I think a possible problem is that currently hypergit remotes aren't single-user, they're single-device. If I want to work on my repo using my desktop and my laptop that's going to be a bit of a pain to manage two remotes which both represent only my work.
Can you please elaborate what pain points do you have in mind ? Would not you just pull your one machine's remote in your other and carry on working ?
I thought about this, but that requires me to keep both computers on. A key benefit of github was this workflow:
I could emulate this by hosting my own normal git server, that mirrors to a hypergit remote, but that's a lot of effort for what was once a simple task :confused:
How about:
That absolutely works, and would probably be manageable for two devices. But when you get to three or four devices (not playing devils advocate, that's part of my normal workflow sometimes) that's a lot of remotes to remember, merge, and manage.

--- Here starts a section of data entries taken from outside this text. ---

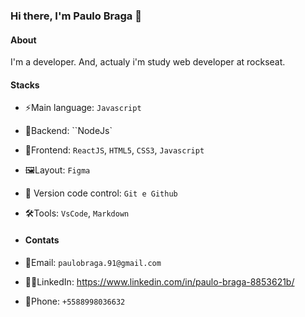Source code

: ### Hi there, I'm Paulo Braga 👋

#### About

I'm a developer. And, actualy i'm study web developer at rockseat.

#### Stacks

- ⚡️Main language: `Javascript`
- 🚧Backend: ``NodeJs`
- 🎨Frontend: `ReactJS`, `HTML5`, `CSS3`, `Javascript`
- 🖼️Layout: `Figma`
- 📝 Version code control: `Git e Github`
- 🛠️Tools: `VsCode`, `Markdown`

- #### Contats
- 📧Email: `paulobraga.91@gmail.com`
- 🧑🏻LinkedIn: https://www.linkedin.com/in/paulo-braga-8853621b/
- 📱Phone: `+5588998036632`
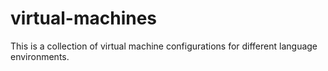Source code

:# virtual-machines
This is a collection of virtual machine configurations for different language environments.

(not trying to be difficult btw, just making sure we've got as much data as possible for decision making :) )
No need to remember all those remotes! That's what gitverse will do. If you have the codebase, you can run gitverse join
(no arguments) and it'll connect you with a swarm (a community) of other people also on that codebase and that community will hold an index of remotes you can pull from, or fork from.
Hmm, you're right, I might be catastrophizing the differences a bit here; and it's probably a small price to pay for decentralisation anyway!

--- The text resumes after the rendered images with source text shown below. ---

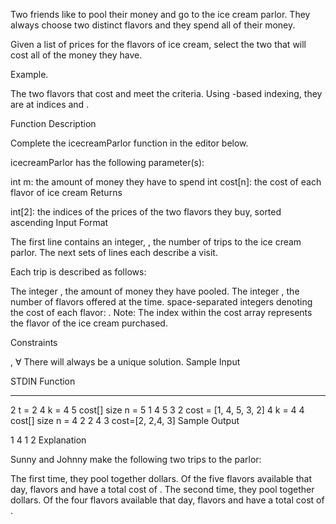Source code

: Two friends like to pool their money and go to the ice cream parlor. They always choose two distinct flavors and they spend all of their money.

Given a list of prices for the flavors of ice cream, select the two that will cost all of the money they have.

Example.  

The two flavors that cost  and  meet the criteria. Using -based indexing, they are at indices  and .

Function Description

Complete the icecreamParlor function in the editor below.

icecreamParlor has the following parameter(s):

int m: the amount of money they have to spend
int cost[n]: the cost of each flavor of ice cream
Returns

int[2]: the indices of the prices of the two flavors they buy, sorted ascending
Input Format

The first line contains an integer, , the number of trips to the ice cream parlor. The next  sets of lines each describe a visit.

Each trip is described as follows:

The integer , the amount of money they have pooled.
The integer , the number of flavors offered at the time.
 space-separated integers denoting the cost of each flavor: .
Note: The index within the cost array represents the flavor of the ice cream purchased.

Constraints

, ∀ 
There will always be a unique solution.
Sample Input

STDIN       Function
-----       --------
2           t = 2
4           k = 4
5           cost[] size n = 5
1 4 5 3 2   cost = [1, 4, 5, 3, 2]
4           k = 4
4           cost[] size n = 4
2 2 4 3     cost=[2, 2,4, 3]
Sample Output

1 4
1 2
Explanation

Sunny and Johnny make the following two trips to the parlor:

The first time, they pool together  dollars. Of the five flavors available that day, flavors  and  have a total cost of .
The second time, they pool together  dollars. Of the four flavors available that day, flavors  and  have a total cost of .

We'll probably need some equivalent of sameAs
for hypergit
remotes, or a way of marking a remote as hidden. This way I can tell people to always pull from my freddie-desktop
remote, and to ignore my freddie-laptop
, and freddie-mobile
remotes as they're meant for my eyes only
Hmm, you're right, I might be catastrophizing the differences a bit here; and it's probably a small price to pay for decentralisation anyway!
We'll probably need some equivalent of sameAs for hypergit remotes, or a way of marking a remote as hidden. This way I can tell people to always pull from my freddie-desktop remote, and to ignore my freddie-laptop, and freddie-mobile remotes as they're meant for my eyes only
I think those are very valid concerns, in fact IMO they are exact same concerns as the ones I hold, we are just considered different scenarios. I believe that there needs to be a mechanism for participants (whether those are different machines that same individual controls or different individuals) need to converge onto canonical git history or participants would need to coordinate changes manually. I don't believe manual option can be managed at scale.

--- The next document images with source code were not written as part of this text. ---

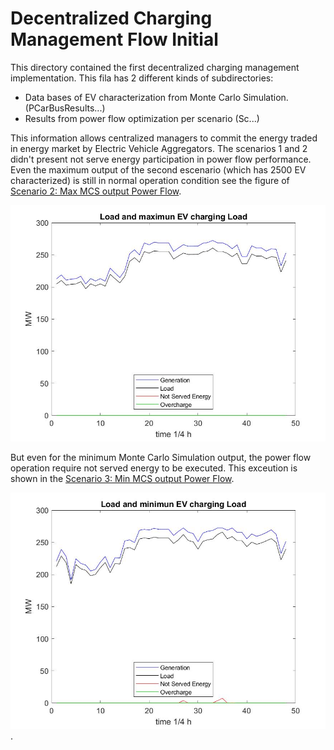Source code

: # Decentralized Charging Management Flow Initial

This directory contained the first  decentralized  charging management implementation. This fila has 2 different kinds of subdirectories:

* Data bases of EV characterization from Monte Carlo Simulation. (PCarBusResults...)
* Results from power flow optimization per scenario (Sc...)

This information allows centralized managers to commit the energy traded in energy market by Electric Vehicle Aggregators. The scenarios 1 and 2 didn't present not serve energy participation in power flow performance. Even the maximum output of the second escenario (which has 2500 EV characterized) is still in normal operation condition see the figure of [Scenario 2: Max MCS output Power Flow](https://github.com/cwvillanuevam/Paper-Operative-Analysis-of-EVCCM-C-D-coordination-/blob/main/DB/DCM%20Ini/Sc2/IEEE%2014validacion/IEEE%2014validacionPSF4.jpg).

![Scenario 2: Max MCS output Power Flow](https://github.com/cwvillanuevam/Paper-Operative-Analysis-of-EVCCM-C-D-coordination-/blob/main/DB/DCM%20Ini/Sc2/IEEE%2014validacion/IEEE%2014validacionPSF4.jpg?raw=true)

But even for the minimum Monte Carlo Simulation output, the power flow operation require not served energy to be executed. This exceution is shown in the [Scenario 3: Min MCS output Power Flow](./Sce3/IEEE%2014validacion/IEEE%2014validacionPSF3.jpg).

![Scenario 3: Min MCS output Power Flow](.//Sc3/IEEE%2014validacion/IEEE%2014validacionPSF3.jpg).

It seems that @noffle and @staltz are exploring way to facilitate coordination with gitverse
and I would love to get better understand what it would look like.
@Gozala Here's a design doc: https://gitlab.com/staltz/gitverse-ideas but we've evolved some of those ideas since then. Also I'm building a CLI, you can pul the code from here: hypergit://1c2a333909c421e1983b4a098db673476836b7191484565bc0c046406fcd4ec0
Hi @noffle
First of all thanks for doing this. I wanted to followup on twitter thread and here seems more appropriate. I have to admit I have never used git-ssb although I read through your intro and to be honest I found same thing confusing there as well. Preserving both versions to let user do a merge sounds pretty reasonable, but what I don't understand is how that might work in practice, specifically it seems to me that it would not really resolve the issue but rather mitigate it a bit. What if two authors end up resolving conflicts in a different way, then two forks might end up evolving differently and on sync would end up with a same problem. In other words it seems like preserving both versions and letting user do a merge would work as long as participants sync up fairly often, which most likely would be the case, but if they don't, I don't think this would help.
I'll write some thought on how I think that might be solved in a separate comment.